DLP Planning Ltd., on behalf of GPS Estates Ltd., has submitted an outline application to Buckinghamshire Council to redevelop the abandoned former Aylesbury FC ground for the development of a new sustainable, residential neighbourhood, including public open space, riverside greenspace and landscape improvements.

A key feature of the development, as master-planned by BE1 Architects is the proposed land raising, removing the area to be developed for housing from the floodplain and incorporating sustainable drainage features that will ensure flood risk is not increased off-site.

Adopting the vision of the draft Aylesbury Garden Town Masterplan, the proposal includes around half of the site as new public open space, with a new walkway planned to improve community access to this section of the River Thame.

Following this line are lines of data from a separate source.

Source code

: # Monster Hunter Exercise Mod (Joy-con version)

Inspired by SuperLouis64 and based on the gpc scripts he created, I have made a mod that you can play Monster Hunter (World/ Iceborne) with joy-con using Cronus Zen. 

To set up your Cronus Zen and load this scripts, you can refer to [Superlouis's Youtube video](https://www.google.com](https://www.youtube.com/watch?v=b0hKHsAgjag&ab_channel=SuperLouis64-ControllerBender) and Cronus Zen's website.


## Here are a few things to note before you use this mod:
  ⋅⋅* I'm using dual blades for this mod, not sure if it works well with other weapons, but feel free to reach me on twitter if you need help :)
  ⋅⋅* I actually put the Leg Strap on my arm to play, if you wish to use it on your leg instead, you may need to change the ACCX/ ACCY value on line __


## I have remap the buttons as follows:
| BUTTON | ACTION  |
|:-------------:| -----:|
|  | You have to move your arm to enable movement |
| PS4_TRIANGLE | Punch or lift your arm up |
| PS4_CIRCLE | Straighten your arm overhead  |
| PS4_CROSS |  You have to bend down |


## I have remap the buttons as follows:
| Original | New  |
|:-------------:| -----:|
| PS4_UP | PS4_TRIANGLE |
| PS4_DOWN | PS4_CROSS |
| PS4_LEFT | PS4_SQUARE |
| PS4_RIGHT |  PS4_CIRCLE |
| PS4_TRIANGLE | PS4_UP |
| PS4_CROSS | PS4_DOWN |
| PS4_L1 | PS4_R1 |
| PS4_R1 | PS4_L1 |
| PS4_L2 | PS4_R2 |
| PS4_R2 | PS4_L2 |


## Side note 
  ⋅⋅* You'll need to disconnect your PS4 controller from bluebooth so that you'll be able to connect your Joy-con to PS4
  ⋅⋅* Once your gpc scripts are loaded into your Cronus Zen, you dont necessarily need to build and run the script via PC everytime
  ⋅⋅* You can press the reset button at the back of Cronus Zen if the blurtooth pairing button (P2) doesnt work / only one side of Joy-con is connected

The proposals embrace the site’s riverside location, retaining and enhancing this green corridor with native planting, protection of the many mature trees, and new bird and bat boxes to facilitate biodiversity net gains across the site.

While not a formal consideration at this stage, the proposal has been designed around delivering a mix of house sizes and types, including new affordable homes, in a walkable neighbourhood design. Soft landscaping features and a new pond incorporated as part of the drainage strategy will blend the development into the site and surrounding area and create interesting features around the site for residents and visitors alike.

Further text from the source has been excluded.